There is actually no particular reason that I have ever seen persuasively argued, to think those who, in Spain, were not infected by bolshevism, were any less or more truly fervent or believing than were their forbears. Undoubtedly there were opportunists and even psychopaths among the supporters of Franco. But then, what were the Republicans who raped and executed nuns? I have not seen a case made that Franco himself wasn’t every bit as fervent a believer as was, say, Oliver Cromwell, however misguided either of them might be deemed to have been.
Undoubtedly there were ordinary people in the Republican ranks; people of good intent and people of genuine religious faith. But their leaders were not of that sort.
Your description of what you term “Francoism” could rightly be applied to many churchgoing people of all denominations today, and probably could have been rightly applied to many in every century before and after Christ. But I don’t think it has a whole lot to do with Franco, when we see it everywhere.
It really does seem to me that the enemy of genuine religion today is secular materialism. Certainly that has origins in philosophical constructs such as the Enlightenment, Marxism and the Existentialist philosophers of the early 20th Century. Even to (of all people) Hugh Hefner. I think attributing that development to Franco or to some aspect peculiar to him, attributes far too much to him and ignores the directions from which the real dangers come.
Russia, before 1917, was known as a place of real religious faith, and probably was. The secular materialism of bolshevism intervened and now perhaps as few of 10-15% of the population of Russia is observant. Franco or even “Francoism” as you describe it, had nothing to do with that. Persecution and the gradual corruption of a people through secular materialist inculcation and motivations, did. Solzhenitsyn’s “Gulag” trilogy can be a tough slog, but I highly recommend it to anyone who is interested in the process by which a whole people can become corrupted. Interestingly, the only people whom he really admires generally are the Poles, Western Ukrainians and Lithuanians, whose religious practices then would presently seem “restrictive” to many, but who were uniquely able to resist the corrupting influences of bolshevism under the most horrific of circumstances.

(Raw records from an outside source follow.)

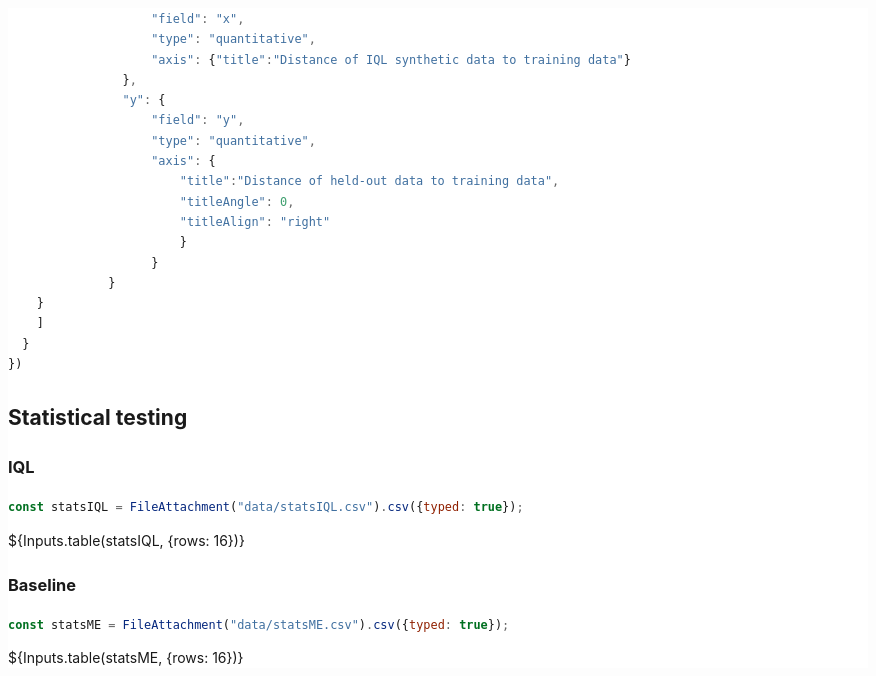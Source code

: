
 ```js
                    "field": "x",
                    "type": "quantitative",
                    "axis": {"title":"Distance of IQL synthetic data to training data"}
                },
                "y": {
                    "field": "y",
                    "type": "quantitative",
                    "axis": {
                        "title":"Distance of held-out data to training data",
                        "titleAngle": 0,
                        "titleAlign": "right"
                        }
                    }
              }
    }
    ]
  }
})
```

## Statistical testing

### IQL
```js
const statsIQL = FileAttachment("data/statsIQL.csv").csv({typed: true});
```

<div class="card" style="padding: 0;">
${Inputs.table(statsIQL, {rows: 16})}
</div>


### Baseline

```js
const statsME = FileAttachment("data/statsME.csv").csv({typed: true});
```

<div class="card" style="padding: 0;">
${Inputs.table(statsME, {rows: 16})}
</div>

If one looks at the U.S. itself, there is much reason for concern. Abortion on demand is now part of the national fabric. We have a president who, in effect, endorsed infanticide for those whose attempted abortions did not succeed. We have a congress that is on the cusp of officially endorsing overt homosexuality in the military. We have rulers and a people who, at least potentially, have felt it appropriate to vote themselves benefits at the expense of those who come after us. We have a nation that is constricted by a “political correctness” so bizarre that it’s deemed acceptable to portray Jesus as a homosexual but not acceptable to portray Mohammed at all. We have an economy that was brought down by widespread fraud, and from which our representatives seem paralyzed to correct it. Franco’s regime might have been constricting and hidebound in its ways, but I maintain that, at this juncture, we in the U.S. are very little distance removed from something very similar, though less simple and less overt. And nobody got any of that from Franco or from practices like those he imposed.
But none of that says anything useful about the faith of individuals.
Politically, we can at least hope for better things, though they will be very difficult. We can hope for similar things in the churches as well. We should hope for the latter before the former.